En un tercer lado, la creatividad para aprovechar referencias audiovisuales en sus otras dos alude a una necesidad por superar lo que se puede documentar de la realidad. Toda teoría ha dejado en claro la infidelidad del dispositivo, aun cuando se trata de un abordaje observacional. Pero aun en una entrevista, en un discurso verbalizado que genera un sentido lineal todavía si está contextualizado por una imagen, el sentido de un documental es la búsqueda por la fidelidad, incluso de lo faltante.
Es verdad que las tres películas pueden ser contextualizadas como variaciones de la realidad social cubana. Y aquí es donde a nadie convienen las diferencias entre un documento y una obra: ambas son creaciones que, con distintas libertades y objetivos, plantean límites para entender lo que ha vivido la sociedad de finales del siglo pasado y de este.

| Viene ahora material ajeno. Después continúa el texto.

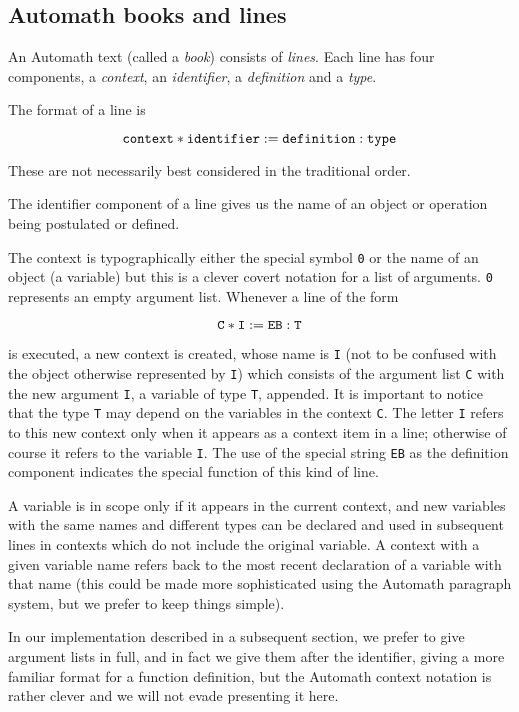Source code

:\documentclass[12pt]{article}
\begin{document}
\subsection{Automath books and lines}

An Automath text (called a {\em book\/}) consists of {\em lines}.   Each line has four components, a {\em context}, an {\em identifier}, a {\em definition} and a {\em type}.

The format of a line is

$${\tt context * identifier := definition : type}$$

These are not necessarily best considered in the traditional order.

The identifier component of a line gives us the name of an object or operation being postulated or defined.  

The context is typographically either the special symbol {\tt 0} or the name of an object (a variable) but this is a clever covert notation for a list of arguments.  {\tt 0}
represents an empty argument list.   Whenever a line of the form

$${\tt C * I := EB : T}$$

is executed, a new context is created, whose name is {\tt I} (not to be confused with the object  otherwise represented by {\tt I}) which consists of the argument
list {\tt C} with the new argument {\tt I}, a variable of type {\tt T}, appended.  It is important to notice that the type {\tt T} may depend on the variables in the context {\tt C}.  The letter {\tt I} refers to this new context only when it appears as a context item in a line;
otherwise of course it refers to the variable {\tt I}.  The use of the special string {\tt EB} as the definition component indicates the special function of this kind of line.

A variable is in scope only if it appears in the current context, and new variables with the same names and different types can be declared and used in subsequent lines in 
contexts which do not include the original variable.  A context with a given variable name refers back to the most recent declaration of a variable with that name (this could be
made more sophisticated using the Automath paragraph system, but we prefer to keep things simple).

In our implementation described in a subsequent section, we prefer to give argument lists in full, and in fact we give them after the identifier, giving a more familiar format for a function definition, but the Automath context notation is rather clever and we will not evade presenting it here.
\end{document}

Al final, la diferencia entre ficción y documental puede enseñarnos que la infidelidad difusa entre lo real y lo ficticio evidencia alcances más urgentes y menos irónicos en el segundo caso. Y a la vez, la tensión entre ambos abordajes descubre una flexibilidad ficcional que, cuando llega a niveles caprichosos e indiferentes para efectos de la realidad, deja una impresión tan perdurable como lo vivido luego de que termina una obra.
En esa ambigüedad, el poder seductor de la tercera obra de Aparicio recuerda los dilemas de este. En la búsqueda por “desautomatizar la mirada”, como él señalaba en esta entrevista, el realizador atrae desde la paradoja. Trastocar la rutina implica reconocer que en su automatismo hay dinámicas letales que, antes de entenderlas y hablarlas, deben sentirse.